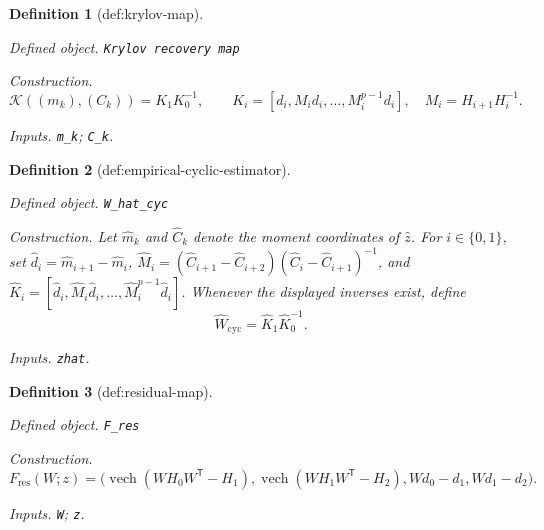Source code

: \documentclass{article}
\newtheorem{definition}{Definition}
\begin{document}
\begin{definition}[def:krylov-map]\label{def:krylov-map}
\par\smallskip\noindent\emph{Defined object.} \texttt{Krylov recovery map}
\par\smallskip\noindent\emph{Construction.} \[\mathcal K((m_k),(C_k))=K_1K_0^{-1},\qquad K_i=[d_i,M_id_i,\ldots,M_i^{p-1}d_i],\quad M_i=H_{i+1}H_i^{-1}.\]
\par\smallskip\noindent\emph{Inputs.} \texttt{m\_\allowbreak{}k}; \texttt{C\_\allowbreak{}k}.
\end{definition}

\begin{definition}[def:empirical-cyclic-estimator]\label{def:empirical-cyclic-estimator}
\par\smallskip\noindent\emph{Defined object.} \texttt{W\_\allowbreak{}hat\_\allowbreak{}cyc}
\par\smallskip\noindent\emph{Construction.} Let \(\widehat m_k\) and \(\widehat C_k\) denote the moment coordinates of \(\widehat z\). For \(i\in\{0,1\}\), set \(\widehat d_i=\widehat m_{i+1}-\widehat m_i\), \(\widehat M_i=(\widehat C_{i+1}-\widehat C_{i+2})(\widehat C_i-\widehat C_{i+1})^{-1}\), and \(\widehat K_i=[\widehat d_i,\widehat M_i\widehat d_i,\ldots,\widehat M_i^{p-1}\widehat d_i]\). Whenever the displayed inverses exist, define \[\widehat W_{\mathrm{cyc}}=\widehat K_1\widehat K_0^{-1}.\]
\par\smallskip\noindent\emph{Inputs.} \texttt{zhat}.
\end{definition}

\begin{definition}[def:residual-map]\label{def:residual-map}
\par\smallskip\noindent\emph{Defined object.} \texttt{F\_\allowbreak{}res}
\par\smallskip\noindent\emph{Construction.} \[F_{\mathrm{res}}(W;z)=\bigl(\operatorname{vech}(WH_0W^{\mathsf T}-H_1),\operatorname{vech}(WH_1W^{\mathsf T}-H_2),Wd_0-d_1,Wd_1-d_2\bigr).\]
\par\smallskip\noindent\emph{Inputs.} \texttt{W}; \texttt{z}.
\end{definition}
\end{document}
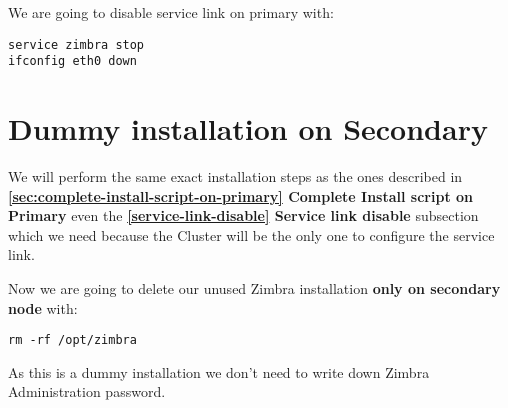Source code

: We are going to disable service link on primary with:
\begin{verbatim}
service zimbra stop
ifconfig eth0 down
\end{verbatim}

\section {Dummy installation on Secondary}
We will perform the same exact installation steps as the ones described in 
\textbf{\ref{sec:complete-install-script-on-primary} Complete Install script on Primary} even the \textbf{\ref{service-link-disable} Service link disable} subsection which we need because the Cluster will be the only one to configure the service link.

Now we are going to delete our unused Zimbra installation \textbf{only on secondary node} with:
\begin{verbatim}
rm -rf /opt/zimbra
\end{verbatim}

As this is a dummy installation we don't need to write down Zimbra Administration password.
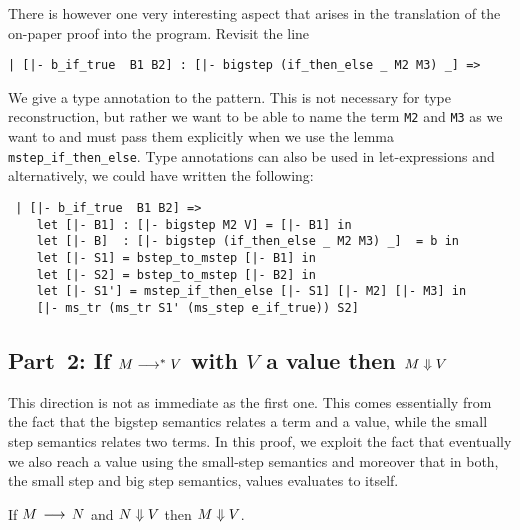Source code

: There is however one very interesting aspect that arises in the
translation of the on-paper proof into the program. Revisit the line 

\begin{center}
\lstinline!| [|- b_if_true  B1 B2] : [|- bigstep (if_then_else _ M2 M3) _] =>!
\end{center}

We give a type annotation to the pattern. This is not necessary for
type reconstruction, but rather we want to be able to name the term
\lstinline!M2! and \lstinline!M3! as we want to and must pass them explicitly
when we use the lemma \lstinline!mstep_if_then_else!. Type annotations
can also be used in let-expressions and alternatively, we could have
written the following:

\begin{lstlisting}
 | [|- b_if_true  B1 B2] =>
    let [|- B1] : [|- bigstep M2 V] = [|- B1] in 
    let [|- B]  : [|- bigstep (if_then_else _ M2 M3) _]  = b in 
    let [|- S1] = bstep_to_mstep [|- B1] in
    let [|- S2] = bstep_to_mstep [|- B2] in
    let [|- S1'] = mstep_if_then_else [|- S1] [|- M2] [|- M3] in
    [|- ms_tr (ms_tr S1' (ms_step e_if_true)) S2]  
\end{lstlisting}



\subsection{Part~2: If $M \longrightarrow^* V$ with $V$ a value then $M \Downarrow V$ }

This direction is not as immediate as the first one. This comes essentially from
the fact that the bigstep semantics relates a term and a value, while the
small step semantics relates two terms. In this proof, we 
exploit the fact that eventually we also reach a value using the
small-step semantics and moreover that in both, the small step and big
step semantics, values evaluates to itself.


\begin{lemma}\label{lem:step-bstep-to-bstep}
  If $M \mathrel{\,\longrightarrow\,} N$ and $N \Downarrow V$ then $M \Downarrow V$.
\end{lemma}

▸ WHAT TO PRODUCE:
In the records, find every line that has the string "semantics" and copy it.

▸ OUTPUT:
the fact that the bigstep semantics relates a term and a value, while the
small step semantics relates two terms. In this proof, we 
small-step semantics and moreover that in both, the small step and big
step semantics, values evaluates to itself.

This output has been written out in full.